On the other hand, studios are less capital-intensive and could choose to rely on distribution channels such as Steam and Origin, etc. However, should they raise before having a prototyped game, the team’s backgrounds and track records matter would then heavily. This pushed many fresh and less capital-ready talents toward the solo and indie developer markets, who tend to either produce games slower/of lower quality. This is one of the areas where AIGC could drastically boost as it could help to drive down time and costs for many parts of game design (from graphics to NPC designs to audios etc), which opens the field of possible investments into these developers. This is particularly interesting for Web3 game studios as the vast majority of them are single-digit developers studios. In my opinion, visionary studios should aim to make big hits and then transition into becoming a publisher, in Web2, this was seen when Valve made a hit with Half-life then transitioned towards Steam, and in Web 3 this is seen with Sky Mavis (with Ronin chain aiming to onboard other games rather than just Axie), which requires the studio to understand games, and be able to design games as well as overcoming challenges mentioned above such as open economy challenge, choice of blockchain, etc, this is arguably the harder path to pursue.

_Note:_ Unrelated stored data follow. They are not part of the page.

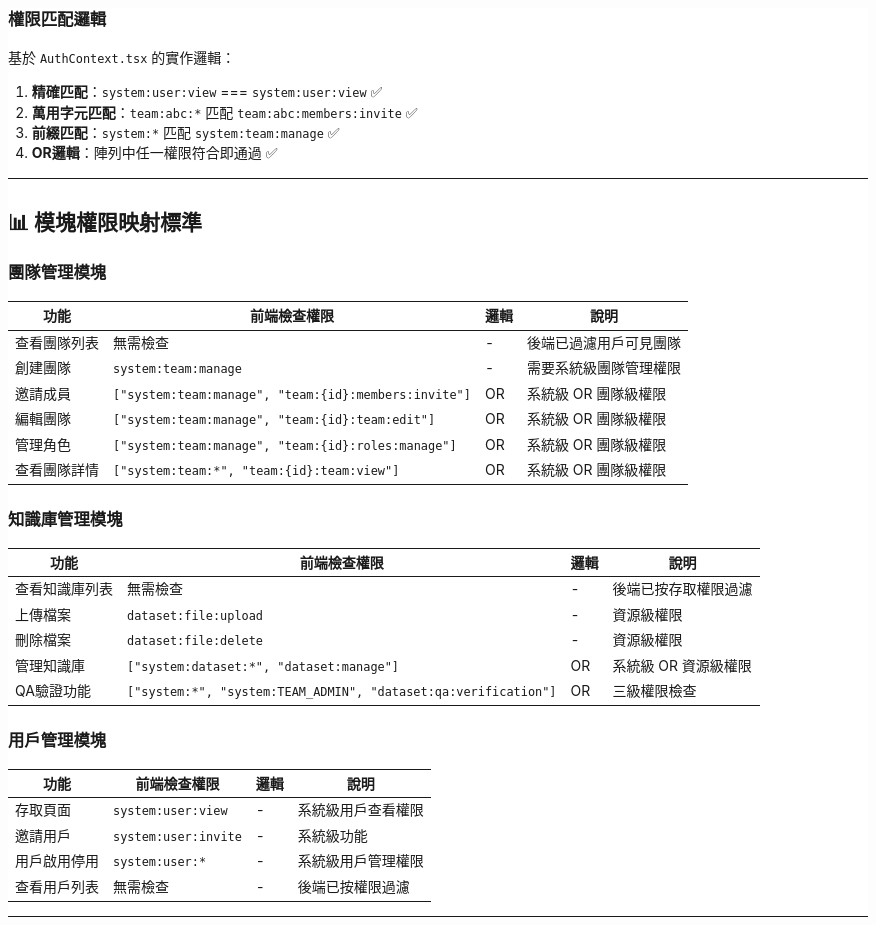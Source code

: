 ### 權限匹配邏輯
基於 `AuthContext.tsx` 的實作邏輯：

1. **精確匹配**：`system:user:view` === `system:user:view` ✅
2. **萬用字元匹配**：`team:abc:*` 匹配 `team:abc:members:invite` ✅
3. **前綴匹配**：`system:*` 匹配 `system:team:manage` ✅
4. **OR邏輯**：陣列中任一權限符合即通過 ✅

---

## 📊 模塊權限映射標準

### 團隊管理模塊

| 功能 | 前端檢查權限 | 邏輯 | 說明 |
|------|-------------|------|------|
| 查看團隊列表 | 無需檢查 | - | 後端已過濾用戶可見團隊 |
| 創建團隊 | `system:team:manage` | - | 需要系統級團隊管理權限 |
| 邀請成員 | `["system:team:manage", "team:{id}:members:invite"]` | OR | 系統級 OR 團隊級權限 |
| 編輯團隊 | `["system:team:manage", "team:{id}:team:edit"]` | OR | 系統級 OR 團隊級權限 |
| 管理角色 | `["system:team:manage", "team:{id}:roles:manage"]` | OR | 系統級 OR 團隊級權限 |
| 查看團隊詳情 | `["system:team:*", "team:{id}:team:view"]` | OR | 系統級 OR 團隊級權限 |

### 知識庫管理模塊

| 功能 | 前端檢查權限 | 邏輯 | 說明 |
|------|-------------|------|------|
| 查看知識庫列表 | 無需檢查 | - | 後端已按存取權限過濾 |
| 上傳檔案 | `dataset:file:upload` | - | 資源級權限 |
| 刪除檔案 | `dataset:file:delete` | - | 資源級權限 |
| 管理知識庫 | `["system:dataset:*", "dataset:manage"]` | OR | 系統級 OR 資源級權限 |
| QA驗證功能 | `["system:*", "system:TEAM_ADMIN", "dataset:qa:verification"]` | OR | 三級權限檢查 |

### 用戶管理模塊

| 功能 | 前端檢查權限 | 邏輯 | 說明 |
|------|-------------|------|------|
| 存取頁面 | `system:user:view` | - | 系統級用戶查看權限 |
| 邀請用戶 | `system:user:invite` | - | 系統級功能 |
| 用戶啟用停用 | `system:user:*` | - | 系統級用戶管理權限 |
| 查看用戶列表 | 無需檢查 | - | 後端已按權限過濾 |

---
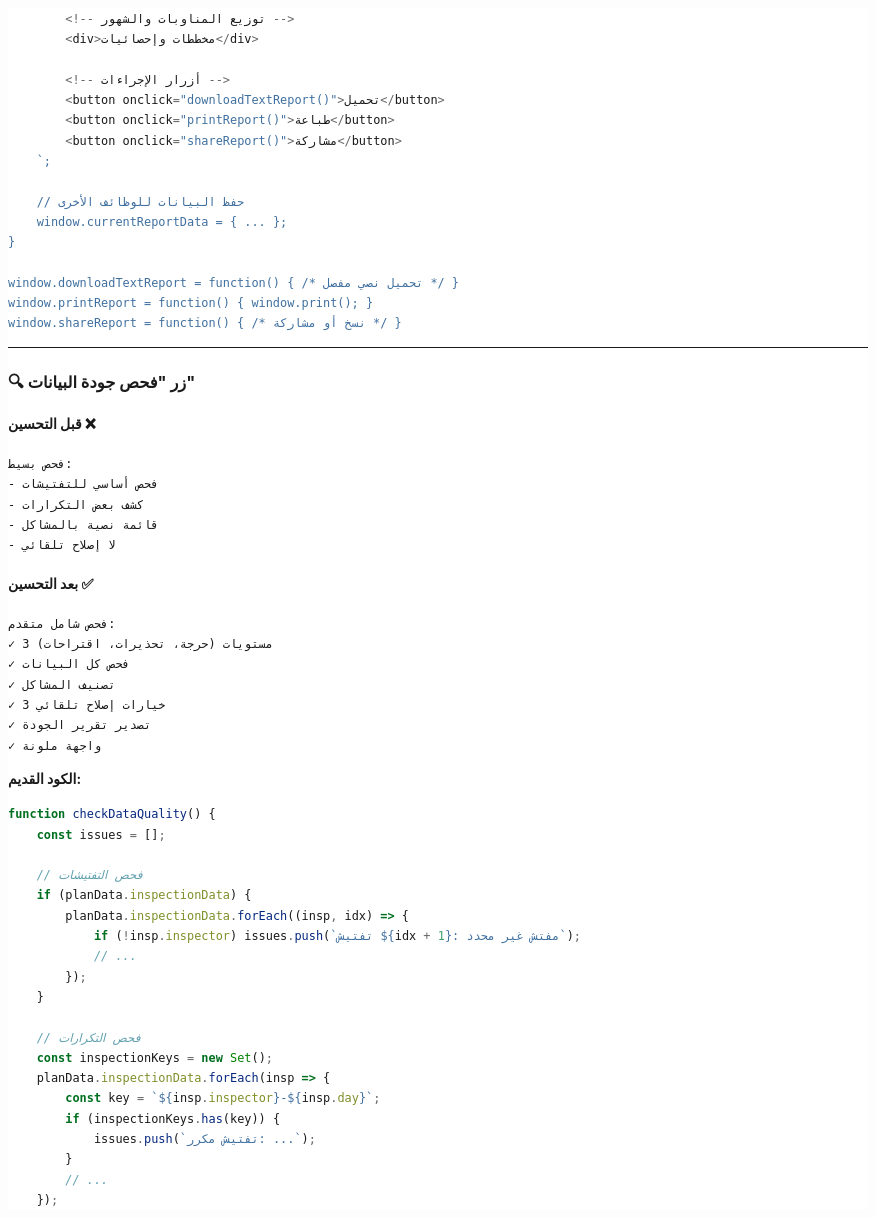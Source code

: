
 ```javascript
        <!-- توزيع المناوبات والشهور -->
        <div>مخططات وإحصائيات</div>
        
        <!-- أزرار الإجراءات -->
        <button onclick="downloadTextReport()">تحميل</button>
        <button onclick="printReport()">طباعة</button>
        <button onclick="shareReport()">مشاركة</button>
    `;
    
    // حفظ البيانات للوظائف الأخرى
    window.currentReportData = { ... };
}

window.downloadTextReport = function() { /* تحميل نصي مفصل */ }
window.printReport = function() { window.print(); }
window.shareReport = function() { /* نسخ أو مشاركة */ }
```

---

### 🔍 زر "فحص جودة البيانات"

#### قبل التحسين ❌
```
فحص بسيط:
- فحص أساسي للتفتيشات
- كشف بعض التكرارات
- قائمة نصية بالمشاكل
- لا إصلاح تلقائي
```

#### بعد التحسين ✅
```
فحص شامل متقدم:
✓ 3 مستويات (حرجة، تحذيرات، اقتراحات)
✓ فحص كل البيانات
✓ تصنيف المشاكل
✓ 3 خيارات إصلاح تلقائي
✓ تصدير تقرير الجودة
✓ واجهة ملونة
```

**الكود القديم:**
```javascript
function checkDataQuality() {
    const issues = [];
    
    // فحص التفتيشات
    if (planData.inspectionData) {
        planData.inspectionData.forEach((insp, idx) => {
            if (!insp.inspector) issues.push(`تفتيش ${idx + 1}: مفتش غير محدد`);
            // ...
        });
    }
    
    // فحص التكرارات
    const inspectionKeys = new Set();
    planData.inspectionData.forEach(insp => {
        const key = `${insp.inspector}-${insp.day}`;
        if (inspectionKeys.has(key)) {
            issues.push(`تفتيش مكرر: ...`);
        }
        // ...
    });
```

However, with the rise of AIGC, I expect the costs for content creation to drastically decrease over time, which could unleash more indie studio/small team’s creativity and pump more contents into the space. 0-1 innovation in terms of genre has been rare in recent years as venture capitals tend to back less of content studios today, but with more accessible content productions in place, this trend could well reverse itself.
I’m excited about teams building publisher platforms with strong backgrounds in marketing, and business development, and having the vision to offer onboarding features such as an easy-to-use wallet is a strong bonus (e.g. Cartridge ). This track’s alpha would decay over time as a clear winner emerges. I’m also excited about content studios working on fully-on-chain gaming with genres discussed in the “Contents and adoptions” section, and this track’s alpha is less decay vulnerable.
IPs are built with successful content and correlated with merch and cosmetics, which could be potentially combined with the XRs that we are discussing below.
XR and Blockchain Game Cosmetics
This is a virtual meets physical experience, imagine your customized NFT items from any metaverse are now projected into real life in 3D through your smartphone/smart glasses, you give it a good examination and you really like it, after some consideration, you decide to 3D print it.
Your 3D item’s metadata are encrypted (e.g. using asymmetric encryptions for angle, rotation, dimensions, etc), they are masked from scraping in the metaverse, and your item is only printed as printers verify your ownership (e.g. through wallet address). Every item you print is unique, it only belongs to you and though others might be able to view your NFTs in the metaverse, they would never be able to have the physical piece as you do.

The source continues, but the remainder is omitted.